“Let me pass!” insisted the widow, beginning to feel terrified, “I do not wish him to look at you.”

“Oh! that’s cruel now, and the boy so like his father!”

“So like his father! Did you know him, then?”

“I did not know your husband; but I did know this child’s father,” was the answer.

“No! you did not—you could not. The thing is quite impossible. No one ever knew him.”

The old woman laughed. “I must have another look,” she said, attempting to seize upon the child, who uttered a sudden cry.

Presently a form came leaping through the hall, uttering a shriek with every bound. Her hair streamed backward, her eyes blazed, her arms were outstretched. She rushed forward, like a bird of prey with its spoil in sight. Her hands fell with a clutch upon that meagre woman, shaking her in every limb as they seized upon her shoulders.

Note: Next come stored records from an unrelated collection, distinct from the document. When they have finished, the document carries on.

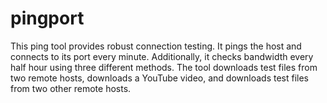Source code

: # pingport
This ping tool provides robust connection testing. It pings the host and connects to its port every minute. Additionally, it checks bandwidth every half hour using three different methods. The tool downloads test files from two remote hosts, downloads a YouTube video, and downloads test files from two other remote hosts.
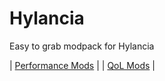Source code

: # Hylancia
Easy to grab modpack for Hylancia

| [Performance Mods](/Performance/hylancia.md) |
| [QoL Mods](/Client/hylancia.md) |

“Ha! ha! I have found you at last,” cried she, “touch him, touch him, oh! touch him, and I’ll—”

Elsie paused a moment, and stealing both hands slowly from the shoulders to the throat of the old woman, clutched it, turning her head backward and saying to Catharine, “May I? shall I? She has grown into a fiend; let me choke her.”

She pleaded for permission to kill that woman as a mother pleads for the life of a child. The insane lustre of her eyes grew brighter, her pale hands quivered eagerly about the lean throat upon which they had not yet firmly closed. She was pleading for permission to kill the woman as if she had been a serpent.